Worse than Fillon, but only in some ways, there's the smiling Marine Le Pen, another Putin admirer--and lately, a vocal Trump fan-- who's spent the last decade or so normalizing the National Front, the nearly neo-Nazi party founded by her charismatic father, Jean-Marie Le Pen. Softening the rough edges of overt racism and anti-semitism, and masking the hatred of immigrants, people of color, and queers, she's successfully courted former Commie and anti-globalization voters, dug up gay apologists, and even found supporters in communities of color, who don't want to find themselves vying for crappy jobs with new waves of refugees.

Le Pen's base is the disenfranchised white working class in former industrial areas that used to vote for the Communist Party. Like Trump, she presents herself as their champion, but unlike him, or Fillon, she swears to protect Social Security, secularism and abortion rights. She'd pull France out of the European Union, NATO and the euro-zone, immediately.

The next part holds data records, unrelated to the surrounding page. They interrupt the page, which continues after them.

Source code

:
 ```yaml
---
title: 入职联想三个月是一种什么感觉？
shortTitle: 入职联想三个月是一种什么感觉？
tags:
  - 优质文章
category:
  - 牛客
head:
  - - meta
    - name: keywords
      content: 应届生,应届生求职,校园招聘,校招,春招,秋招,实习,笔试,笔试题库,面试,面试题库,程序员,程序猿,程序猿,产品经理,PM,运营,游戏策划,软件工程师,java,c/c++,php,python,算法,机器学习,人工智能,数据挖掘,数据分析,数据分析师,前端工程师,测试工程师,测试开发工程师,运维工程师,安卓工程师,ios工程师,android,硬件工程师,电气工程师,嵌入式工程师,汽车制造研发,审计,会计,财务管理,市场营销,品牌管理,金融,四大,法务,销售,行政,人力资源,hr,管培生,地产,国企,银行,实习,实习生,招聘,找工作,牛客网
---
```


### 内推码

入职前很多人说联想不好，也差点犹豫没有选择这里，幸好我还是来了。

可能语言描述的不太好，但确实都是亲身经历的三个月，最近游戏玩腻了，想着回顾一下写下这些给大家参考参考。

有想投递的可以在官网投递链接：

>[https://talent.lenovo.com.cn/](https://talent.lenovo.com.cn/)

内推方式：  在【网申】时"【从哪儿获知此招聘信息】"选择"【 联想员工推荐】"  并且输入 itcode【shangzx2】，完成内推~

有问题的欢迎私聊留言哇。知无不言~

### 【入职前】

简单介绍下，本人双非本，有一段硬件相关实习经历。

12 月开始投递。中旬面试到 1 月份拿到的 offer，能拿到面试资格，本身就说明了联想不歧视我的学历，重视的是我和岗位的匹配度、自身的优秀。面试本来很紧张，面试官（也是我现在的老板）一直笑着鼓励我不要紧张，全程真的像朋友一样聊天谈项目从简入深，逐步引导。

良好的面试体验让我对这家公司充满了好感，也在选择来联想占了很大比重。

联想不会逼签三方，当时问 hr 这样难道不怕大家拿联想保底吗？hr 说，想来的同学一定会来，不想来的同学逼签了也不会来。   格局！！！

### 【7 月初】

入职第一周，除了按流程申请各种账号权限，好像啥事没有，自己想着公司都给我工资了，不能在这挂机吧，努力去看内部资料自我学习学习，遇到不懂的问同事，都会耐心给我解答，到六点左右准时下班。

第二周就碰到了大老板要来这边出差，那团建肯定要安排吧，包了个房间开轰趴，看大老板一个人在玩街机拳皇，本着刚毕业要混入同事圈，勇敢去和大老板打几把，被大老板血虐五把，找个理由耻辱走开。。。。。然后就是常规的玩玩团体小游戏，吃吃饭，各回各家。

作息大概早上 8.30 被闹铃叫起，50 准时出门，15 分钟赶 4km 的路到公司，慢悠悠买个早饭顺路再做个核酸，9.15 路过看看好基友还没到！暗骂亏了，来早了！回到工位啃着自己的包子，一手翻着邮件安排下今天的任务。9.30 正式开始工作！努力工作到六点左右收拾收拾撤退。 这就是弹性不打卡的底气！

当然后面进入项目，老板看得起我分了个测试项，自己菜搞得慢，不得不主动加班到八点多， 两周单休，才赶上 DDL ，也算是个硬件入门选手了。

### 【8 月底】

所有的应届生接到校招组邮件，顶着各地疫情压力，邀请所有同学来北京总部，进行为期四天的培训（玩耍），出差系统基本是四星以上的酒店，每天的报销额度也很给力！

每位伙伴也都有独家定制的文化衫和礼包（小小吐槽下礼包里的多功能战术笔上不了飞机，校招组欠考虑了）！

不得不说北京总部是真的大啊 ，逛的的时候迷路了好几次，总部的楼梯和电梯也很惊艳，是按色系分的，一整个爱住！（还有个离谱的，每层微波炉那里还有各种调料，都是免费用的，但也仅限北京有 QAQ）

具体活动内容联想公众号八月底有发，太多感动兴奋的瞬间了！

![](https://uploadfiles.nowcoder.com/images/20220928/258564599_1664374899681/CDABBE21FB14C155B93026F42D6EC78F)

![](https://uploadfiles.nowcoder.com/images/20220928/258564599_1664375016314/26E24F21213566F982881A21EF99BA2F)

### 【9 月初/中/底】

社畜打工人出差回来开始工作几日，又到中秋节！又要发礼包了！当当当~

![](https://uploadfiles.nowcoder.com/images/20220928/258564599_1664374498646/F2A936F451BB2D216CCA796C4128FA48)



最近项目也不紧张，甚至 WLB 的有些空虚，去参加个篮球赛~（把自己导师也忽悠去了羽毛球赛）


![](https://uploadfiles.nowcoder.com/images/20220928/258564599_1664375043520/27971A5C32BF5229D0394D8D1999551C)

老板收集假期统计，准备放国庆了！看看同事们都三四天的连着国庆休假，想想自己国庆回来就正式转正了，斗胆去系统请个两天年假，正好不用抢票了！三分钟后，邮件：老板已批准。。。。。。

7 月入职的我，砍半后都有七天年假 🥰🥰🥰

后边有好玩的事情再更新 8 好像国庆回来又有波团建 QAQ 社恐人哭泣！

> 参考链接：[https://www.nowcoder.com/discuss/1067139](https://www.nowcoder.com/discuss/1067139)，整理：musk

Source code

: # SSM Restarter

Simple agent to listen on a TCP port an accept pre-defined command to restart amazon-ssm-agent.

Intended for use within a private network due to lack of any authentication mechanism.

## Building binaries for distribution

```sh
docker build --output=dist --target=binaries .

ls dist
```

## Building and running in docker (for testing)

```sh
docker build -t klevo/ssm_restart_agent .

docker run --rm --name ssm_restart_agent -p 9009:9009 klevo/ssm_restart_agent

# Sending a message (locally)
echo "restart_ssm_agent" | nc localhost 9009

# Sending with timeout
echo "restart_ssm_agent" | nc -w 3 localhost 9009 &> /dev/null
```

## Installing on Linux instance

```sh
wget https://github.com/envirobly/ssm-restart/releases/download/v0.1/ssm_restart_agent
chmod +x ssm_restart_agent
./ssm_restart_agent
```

People who used to scoff at her viability are having nightmares since Trump made everything seem possible.

Then there's Emmanuel Macron who was the Minister of the Economy for a while under the current Socialist President François Hollande, before he left to begin an independent grassroots movement, En Marche. He's the only one who really stands a chance against Fillon, and might knock out Le Pen, but he still faces long odds with most lefty voters because he used to be a banker and wants to liberalize the economy. Like in the U.S., many on the left would rather cast their votes for a pure, but unelectable candidate, than even give Macron’s platform a look.

I actually like him. He's had the nerve to tell French voters that the world has changed, and they have to as well. Automation is a fact, like globalization. And they are never getting their old jobs back. I even agree with his solution, which is not to reject globalization, but figure out how to make it equitable, harness it so that it can benefit modest people for a change.

As for women, queers, immigrants, and disenfranchised minorities, he's far more progressive than most on the traditional left, even calling into question these labels of “left” and “right,” when the real chasm is between “conservatives” and “progressives” who can be found in either category. Recently, he actually had the audacity to tell a crowd deep in Le Pen's white working class territory, "Never accept those who promote exclusion, hatred or closing in on ourselves!"

The problem is that time is running out. The first round of the French presidential election is April 23, only three months away. And although Macron himself is getting big crowds all over the country and campaigning vigorously, he still has not hired a campaign manager. And his young, one-year old "participatory-democracy" movement, En Marche, is still in progress. It now has more than 3,000 neighborhood committees and an army of volunteers, but no public funding.

They're also still processing last year's findings when those grassroots volunteers went door-to-door asking citizens about their problems and concerns. Now, they’re crowdsourcing ways to address the problems--creating a political program and policies, with help from sympathetic experts. Or, as they say, creating “a contract with France” which, if elected, Macron and En Marche promise to fulfill.

Which is exciting. But I wonder what all this networking and movement building will translate to if En Marche itself doesn't concentrate more on getting out the vote. And Macron fades in the first round.